+++ Record set

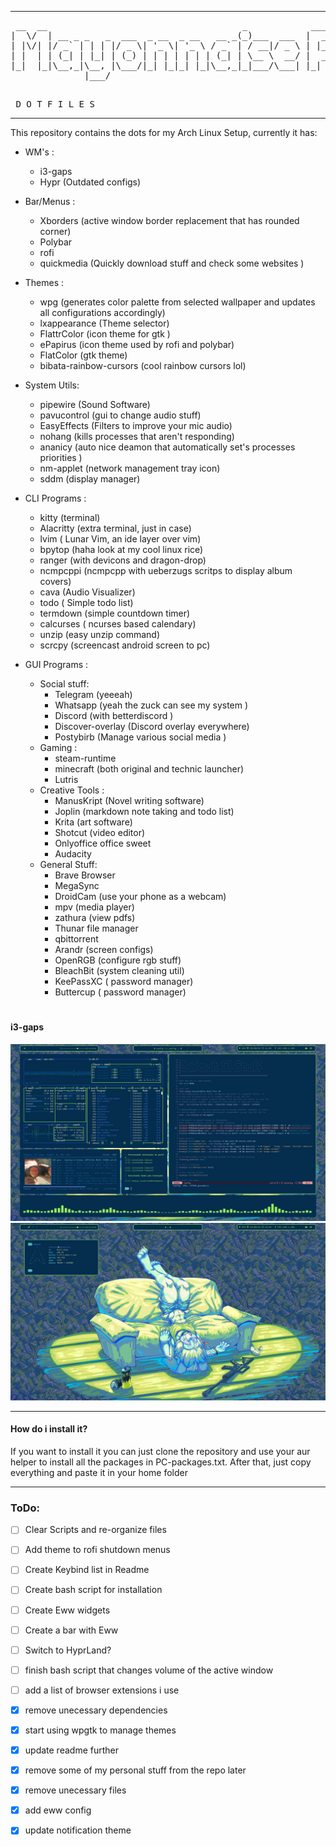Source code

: <hr>
<pre> __  __                                     _            ____   ____ 
|  \/  | __ _ _   _  ___  _ __  _ __   __ _(_)___  ___  |  _ \ / ___|
| |\/| |/ _` | | | |/ _ \| '_ \| '_ \ / _` | / __|/ _ \ | |_) | |    
| |  | | (_| | |_| | (_) | | | | | | | (_| | \__ \  __/ |  __/| |___ 
|_|  |_|\__,_|\__, |\___/|_| |_|_| |_|\__,_|_|___/\___| |_|    \____|
              |___/                                                   
                      
                     
</pre>
<pre>
 D O T F I L E S
</pre>
<hr>

This repository contains the dots for my Arch Linux Setup, currently it has:

* WM's : 
  * i3-gaps
  * Hypr (Outdated configs)
  
* Bar/Menus :
  * Xborders (active window border replacement that has rounded corner)
  * Polybar
  * rofi
  * quickmedia (Quickly download stuff and check some websites ) 

* Themes : 
  * wpg (generates color palette from selected wallpaper and updates all configurations accordingly)
  * lxappearance (Theme selector)
  * FlattrColor (icon theme for gtk )
  * ePapirus (icon theme used by rofi and polybar)
  * FlatColor (gtk theme)
  * bibata-rainbow-cursors (cool rainbow cursors lol)

* System Utils:
  * pipewire (Sound Software)
  * pavucontrol (gui to change audio stuff)
  * EasyEffects (Filters to improve your mic audio)
  * nohang (kills processes that aren't responding)
  * ananicy (auto nice deamon that automatically set's processes priorities )
  * nm-applet (network management tray icon)
  * sddm (display manager)
  
* CLI Programs :
  * kitty (terminal)
  * Alacritty (extra terminal, just in case)
  * lvim ( Lunar Vim, an ide layer over vim)
  * bpytop (haha look at my cool linux rice)
  * ranger (with devicons and dragon-drop)
  * ncmpcppi (ncmpcpp with ueberzugs scritps to display album covers)
  * cava (Audio Visualizer)
  * todo ( Simple todo list)
  * termdown (simple countdown timer)
  * calcurses ( ncurses based calendary)
  * unzip (easy unzip command)
  * scrcpy (screencast android screen to pc)

* GUI Programs : 
  * Social stuff:
    * Telegram (yeeeah)
    * Whatsapp (yeah the zuck can see my system )
    * Discord (with betterdiscord )
    * Discover-overlay (Discord overlay everywhere)
    * Postybirb (Manage various social media )
  * Gaming : 
    * steam-runtime
    * minecraft (both original and technic launcher)
    * Lutris
  * Creative Tools : 
    * ManusKript (Novel writing software)
    * Joplin (markdown note taking and todo list)
    * Krita (art software)
    * Shotcut (video editor)
    * Onlyoffice office sweet
    * Audacity
  * General Stuff:
    * Brave Browser
    * MegaSync 
    * DroidCam (use your phone as a webcam)
    * mpv (media player)
    * zathura (view pdfs)
    * Thunar file manager
    * qbittorrent
    * Arandr (screen configs)
    * OpenRGB (configure rgb stuff)
    * BleachBit (system cleaning util)
    * KeePassXC ( password manager)
    * Buttercup ( password manager)

#

#### i3-gaps

<img src="gitdotfiles/screenshot1.png">

<img src="gitdotfiles/screenshot2.png">

***
#### How do i install it?
If you want to install it you can just clone the repository and use your aur helper to install all the packages in PC-packages.txt.
After that, just copy everything and paste it in your home folder

***

### ToDo:

- [ ] Clear Scripts and re-organize files
- [ ] Add theme to rofi shutdown menus
- [ ] Create Keybind list in Readme
- [ ] Create bash script for installation
- [ ] Create Eww widgets
- [ ] Create a bar with Eww
- [ ] Switch to HyprLand?
- [ ] finish bash script that changes volume of the active window
- [ ] add a list of browser extensions i use
- [x] remove unecessary dependencies
- [x] start using wpgtk to manage themes
- [x] update readme further
- [x] remove some of my personal stuff from the repo later
- [x] remove unecessary files
- [x] add eww config
- [x] update notification theme

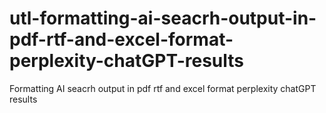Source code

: # utl-formatting-ai-seacrh-output-in-pdf-rtf-and-excel-format-perplexity-chatGPT-results
Formatting AI seacrh output in pdf rtf and excel format perplexity chatGPT results 
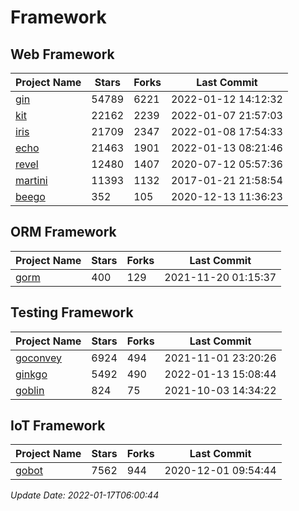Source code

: # Framework

## Web Framework
| Project Name | Stars | Forks | Last Commit |
| ------------ | ----- | ----- | ----------- |
| [gin](https://github.com/gin-gonic/gin) | 54789 | 6221 | 2022-01-12 14:12:32 |
| [kit](https://github.com/go-kit/kit) | 22162 | 2239 | 2022-01-07 21:57:03 |
| [iris](https://github.com/kataras/iris) | 21709 | 2347 | 2022-01-08 17:54:33 |
| [echo](https://github.com/labstack/echo) | 21463 | 1901 | 2022-01-13 08:21:46 |
| [revel](https://github.com/revel/revel) | 12480 | 1407 | 2020-07-12 05:57:36 |
| [martini](https://github.com/go-martini/martini) | 11393 | 1132 | 2017-01-21 21:58:54 |
| [beego](https://github.com/astaxie/beego) | 352 | 105 | 2020-12-13 11:36:23 |

## ORM Framework
| Project Name | Stars | Forks | Last Commit |
| ------------ | ----- | ----- | ----------- |
| [gorm](https://github.com/jinzhu/gorm) | 400 | 129 | 2021-11-20 01:15:37 |

## Testing Framework
| Project Name | Stars | Forks | Last Commit |
| ------------ | ----- | ----- | ----------- |
| [goconvey](https://github.com/smartystreets/goconvey) | 6924 | 494 | 2021-11-01 23:20:26 |
| [ginkgo](https://github.com/onsi/ginkgo) | 5492 | 490 | 2022-01-13 15:08:44 |
| [goblin](https://github.com/franela/goblin) | 824 | 75 | 2021-10-03 14:34:22 |

## IoT Framework
| Project Name | Stars | Forks | Last Commit |
| ------------ | ----- | ----- | ----------- |
| [gobot](https://github.com/hybridgroup/gobot) | 7562 | 944 | 2020-12-01 09:54:44 |

*Update Date: 2022-01-17T06:00:44*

++++++

Task objective: Would you write out exactly the lines above, starting at the line containing "- [x] remove some" and stopping after the line containing "2022-01-12 14:12:32 |"? Omit the pictures.

Answer box:
- [x] remove some of my personal stuff from the repo later
- [x] remove unecessary files
- [x] add eww config
- [x] update notification theme

Source code

: # utl-formatting-ai-seacrh-output-in-pdf-rtf-and-excel-format-perplexity-chatGPT-results
Formatting AI seacrh output in pdf rtf and excel format perplexity chatGPT results 
Source code

: # Framework

## Web Framework
| Project Name | Stars | Forks | Last Commit |
| ------------ | ----- | ----- | ----------- |
| [gin](https://github.com/gin-gonic/gin) | 54789 | 6221 | 2022-01-12 14:12:32 |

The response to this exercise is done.